Hadoop File

Specifies a file or files stored on your Hadoop data source, allowing the data to be incorporated into the workflow.

Hadoop

Information at a Glance

Category Load Data
Data source type HD
Sends output to other operators Yes
Data processing tool MapReduce

The Hadoop data can subsequently be used in data mining algorithms, prediction algorithms, and statistical analyses.

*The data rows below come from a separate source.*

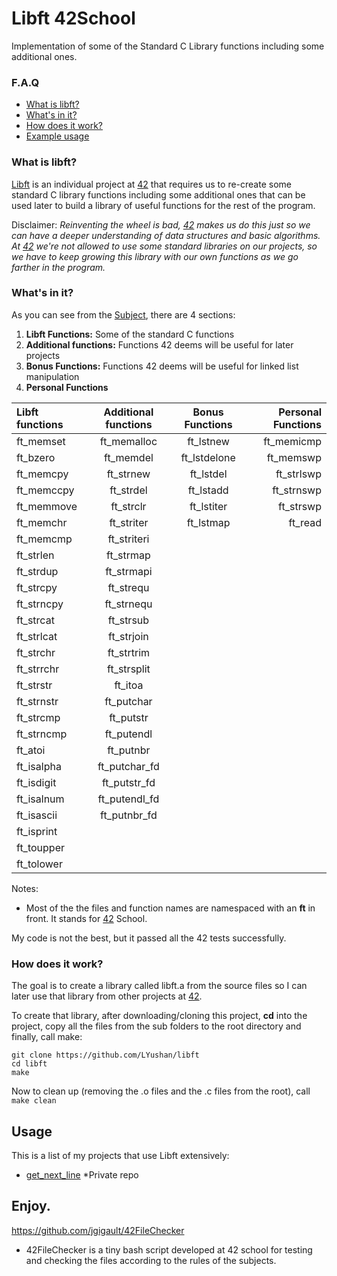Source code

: # Libft 42School
Implementation of some of the Standard C Library functions including some additional ones.

### F.A.Q
* [What is libft?](#what-is-libft)
* [What's in it?](#whats-in-it)
* [How does it work?](#how-does-it-work)
* [Example usage](#example-usage)

### What is libft?
[Libft][1] is an individual project at [42][2] that requires us to re-create some standard C library functions including some additional ones that can be used later to build a library of useful functions for the rest of the program.

Disclaimer: *Reinventing the wheel is bad, [42][2] makes us do this just so we can have a deeper understanding of data structures and basic algorithms. At [42][2] we're not allowed to use some standard libraries on our projects, so we have to keep growing this library with our own functions as we go farther in the program.*

### What's in it?

As you can see from the [Subject][1], there are 4 sections:

1.  **Libft Functions:** Some of the standard C functions
2.  **Additional functions:** Functions 42 deems will be useful for later projects
3.  **Bonus Functions:** Functions 42 deems will be useful for linked list manipulation
4.  **Personal Functions** 


Libft functions | Additional functions | Bonus Functions | Personal Functions
:----------- | :-----------: | :-----------: | -----------:
ft_memset		| ft_memalloc	| ft_lstnew		| ft_memicmp
ft_bzero		| ft_memdel		| ft_lstdelone	| ft_memswp
ft_memcpy		| ft_strnew		| ft_lstdel		| ft_strlswp
ft_memccpy		| ft_strdel		| ft_lstadd		| ft_strnswp
ft_memmove		| ft_strclr		| ft_lstiter	| ft_strswp
ft_memchr		| ft_striter	| ft_lstmap		| ft_read
ft_memcmp		| ft_striteri	|				| 
ft_strlen		| ft_strmap		|				| 
ft_strdup		| ft_strmapi	|				| 
ft_strcpy		| ft_strequ		|				| 
ft_strncpy		| ft_strnequ	|			| 
ft_strcat		| ft_strsub		| |
ft_strlcat		| ft_strjoin	| | 
ft_strchr		| ft_strtrim	| | 
ft_strrchr		| ft_strsplit	| | 
ft_strstr		| ft_itoa		| | 
ft_strnstr		| ft_putchar	| | 
ft_strcmp		| ft_putstr		| | 
ft_strncmp		| ft_putendl	| | 
ft_atoi		| ft_putnbr		| | 
ft_isalpha		| ft_putchar_fd	| | 
ft_isdigit		| ft_putstr_fd	| | 
ft_isalnum		| ft_putendl_fd	| | 
ft_isascii		| ft_putnbr_fd	| | 
ft_isprint		|| | 
ft_toupper		| | | 
ft_tolower		| | | 


Notes:

- Most of the the files and function names are namespaced with an **ft** in front. It stands for [42][2] School.

My code is not the best, but it passed all the 42 tests successfully.

### How does it work?

The goal is to create a library called libft.a from the source files so I can later use that library from other projects at [42][2].

To create that library, after downloading/cloning this project, **cd** into the project, copy all the files from the sub folders to the root directory and finally, call make:

	git clone https://github.com/LYushan/libft
	cd libft
	make


Now to clean up (removing the .o files and the .c files from the root), call `make clean`


## Usage

This is a list of my projects that use Libft extensively:

* [get_next_line](https://github.com/LYushan/get_next_line) *Private repo

## Enjoy.


https://github.com/jgigault/42FileChecker
* 42FileChecker is a tiny bash script developed at 42 school for testing and checking the files according to the rules of the subjects.

[1]: https://github.com/LYushan/libft/blob/master/libft.fr.pdf "Libft PDF"
[2]: http://www.42.fr/ "42 PARIS"

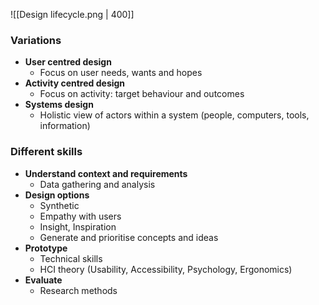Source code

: ![[Design lifecycle.png | 400]]

### Variations 
- **User centred design**
	- Focus on user needs, wants and hopes
- **Activity centred design**
	- Focus on activity: target behaviour and outcomes
- **Systems design**
	- Holistic view of actors within a system (people, computers, tools, information)

### Different skills
- **Understand context and requirements**
	- Data gathering and analysis
- **Design options**
	- Synthetic
	- Empathy with users
	- Insight, Inspiration
	- Generate and prioritise concepts and ideas
- **Prototype**
	- Technical skills
	- HCI theory (Usability, Accessibility, Psychology, Ergonomics)
- **Evaluate**
	- Research methods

Team Studio automatically handles files that are stored in compressed format with the gzip or deflate codec.

Input

None. Hadoop File is a source operator.

Configuration

Parameter Description
Notes Any notes or helpful information about this operator's parameter settings. When you enter content in the Notes field, a yellow asterisk is displayed on the operator.
Data Source Name The Hadoop connection for access to the Hadoop file system where the file resides.
Hadoop File Name The path and name of the file. Click Choose File to display the Hadoop File Explorer dialog box, and to browse the Hadoop file structure and select the file location.
Note: To process multiple files using wildcard characters, see Selecting Groups of HDFS files.
Hadoop File Format The source file format. If the file name extension is available, the file format automatically defaults to a setting based on that extension. You can override it manually.

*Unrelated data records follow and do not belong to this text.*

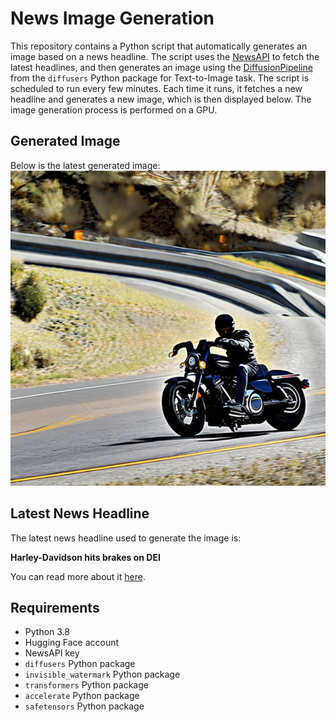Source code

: # News Image Generation
This repository contains a Python script that automatically generates an image based on a news headline. The script uses the [NewsAPI](https://newsapi.org/) to fetch the latest headlines, and then generates an image using the [DiffusionPipeline](https://github.com/huggingface/diffusers) from the `diffusers` Python package for Text-to-Image task.
The script is scheduled to run every few minutes. Each time it runs, it fetches a new headline and generates a new image, which is then displayed below. The image generation process is performed on a GPU.

## Generated Image
Below is the latest generated image:
![Generated Image](image.png)

## Latest News Headline
The latest news headline used to generate the image is:

**Harley-Davidson hits brakes on DEI**

You can read more about it [here](https://news.google.com/rss/articles/CBMijwFBVV95cUxQcXVZVVZKR24xMlVnNlp6V2NjTVhGT09JT09KY1BzV1B3OXJJdDZSa3VIN3RkOTNobzQ5M2RCaTMtSzF6SnAtVThjSXBzOTg1X1p4LVM1VE16bGZvTDlTNHZTdVBlaHl6MkptYmJ6b3B2R3pxeWxJN21kMmpORE41RE9MZG1NSDFLQ2lVXzFYUdIBlAFBVV95cUxPbDVoekJkbWFrVC1DdGpUdi04R0R2YmU0MmhiQV9hLTRILTFZSGZ0Um9ZZEY0U1FhLW5mQ2dHX3lkamZwZ0JxY1ZFbURJa256ZW9aOGttQ3JCWDdQQmFMeXlUSmF3ZzRzbG03TGN0MTNETTNoaEd6VjVvNkNEYUlWOTlaVmtHdV9LMGNQcmc3aGV3Tkcx?oc=5).

## Requirements
- Python 3.8
- Hugging Face account
- NewsAPI key
- `diffusers` Python package
- `invisible_watermark` Python package
- `transformers` Python package
- `accelerate` Python package
- `safetensors` Python package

The following file formats are available.

  • Avro
  • Parquet
  • Text file
Hadoop File Structure Click Hadoop File Structure to display the Configure Columns dialog box. The file type determines the dialog box display and configuration options. The following file types are supported.

The Hadoop file structure settings specify the delimiters, columns, and data types in the Hadoop file.

For more information, see Configure Columns Dialog Box.

Output

Visual Output
A preview of the data output.
Data Output
A Hadoop file.